Psych: The Movie, a two-hour romp bringing back James Roday’s Shawn Spencer and Dule Hill’s Gus Guster, gives fans another shot of stylized droll comedy intercut with romance, ritual and, oh yeah, a crime caper.
Picking up three years after the popular series ended, the movie starts with Shawn leading a long chase scene straight out of the Keystone Kops.
In his familiar style, he takes pretty much every possible misstep and in the end, has to fast-talk himself out of getting iced by the bad guys.
The chase does bring Gus into the fold, since the guys chasing Shawn will eventually get around to chasing the otherwise uninvolved Gus, too.
The bad-guy story, naturally, only gets part of the show’s attention. Equally critical, Shawn is searching for his grandmother’s missing engagement ring.
Fans will remember that in the final series episode of Psych, he finally proposed to Juliet “Jules” O’Hara (Maggie Lawson). A moment later, the ring was stolen.
Shawn has been searching ever since, apparently postponing any talk of a marriage date in the process. In those same three years, he has also been preparing for the opening of his and Gus’s latest venture, an antique-ish shop called psychphrancisco.
Gus thinks it’s an awful name. He’s right.
But it’s the hunt for the ring, which in some ways feels like a kind of bizarre Maltese Falcon sendup, that creates a key plot thread in Psych: The Movie. It drives some of the action and some of the straight-faced absurdity.
Roday and Hill step back into their respective shoes without missing a step. Shawn’s hustler rap and Gus’s geek-speak flow as if they had never stopped, and all the touchstones are back, including a running obsession with food.
Kirsten Nelson returns as Jules’s boss Karen Vick, and Corbin Bernsen as Shawn’s Dad, an ex-cop who adheres much more closely than Shawn to the rules of the game.
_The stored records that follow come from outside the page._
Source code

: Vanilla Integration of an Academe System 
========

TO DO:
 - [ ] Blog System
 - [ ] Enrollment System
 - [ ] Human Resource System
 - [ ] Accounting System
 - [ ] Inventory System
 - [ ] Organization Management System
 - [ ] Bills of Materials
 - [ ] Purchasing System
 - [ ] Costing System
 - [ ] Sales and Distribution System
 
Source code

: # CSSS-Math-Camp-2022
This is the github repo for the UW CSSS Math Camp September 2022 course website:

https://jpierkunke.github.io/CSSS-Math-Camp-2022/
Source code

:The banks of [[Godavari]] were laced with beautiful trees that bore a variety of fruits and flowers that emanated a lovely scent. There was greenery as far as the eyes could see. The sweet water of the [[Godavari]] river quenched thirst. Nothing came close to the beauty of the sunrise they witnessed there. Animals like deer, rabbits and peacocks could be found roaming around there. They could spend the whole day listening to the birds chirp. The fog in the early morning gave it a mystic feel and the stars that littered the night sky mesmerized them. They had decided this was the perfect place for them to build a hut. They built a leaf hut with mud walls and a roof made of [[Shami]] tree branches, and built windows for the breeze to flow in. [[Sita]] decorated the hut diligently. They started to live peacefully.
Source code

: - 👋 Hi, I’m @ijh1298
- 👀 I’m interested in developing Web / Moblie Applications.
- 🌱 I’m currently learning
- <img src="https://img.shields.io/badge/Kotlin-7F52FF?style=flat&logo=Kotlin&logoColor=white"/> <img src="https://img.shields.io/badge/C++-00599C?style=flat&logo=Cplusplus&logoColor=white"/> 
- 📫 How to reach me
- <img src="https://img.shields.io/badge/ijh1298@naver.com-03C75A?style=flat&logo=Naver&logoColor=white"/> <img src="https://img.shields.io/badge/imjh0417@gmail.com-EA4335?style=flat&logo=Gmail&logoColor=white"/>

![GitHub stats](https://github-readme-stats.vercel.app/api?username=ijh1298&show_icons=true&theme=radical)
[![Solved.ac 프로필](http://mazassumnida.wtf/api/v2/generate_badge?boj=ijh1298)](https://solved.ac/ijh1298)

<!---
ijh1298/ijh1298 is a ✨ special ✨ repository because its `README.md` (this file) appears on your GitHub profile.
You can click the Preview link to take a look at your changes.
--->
Kurt Fuller gets a lot of screen time as Woody Strode, the former coroner who had been named chief medical examiner for the state of California. He lost that gig when he left a chili dog inside a cadaver, though he says technically he lost it when he reopened the cadaver to get the chili dog out.
That’s the kind of humor on which Psych always ran, which makes it a bit of an outlier these days on USA, whose new shows have been darker and more driven by action.
As for what happens next, Psych: The Movie resolves a couple of dangling threads from the series. It also leaves us right in the middle of several other dramas, which would seem to serve creator Steve Franks’ plan to eventually make five more Psych movies.
With the whole universe in play, like when Gus and his new geek-girl acquaintance Selene (Jazmyn Simon) argue over whether Pluto deserves to be the ninth planet, finding sufficient material shouldn’t be an issue.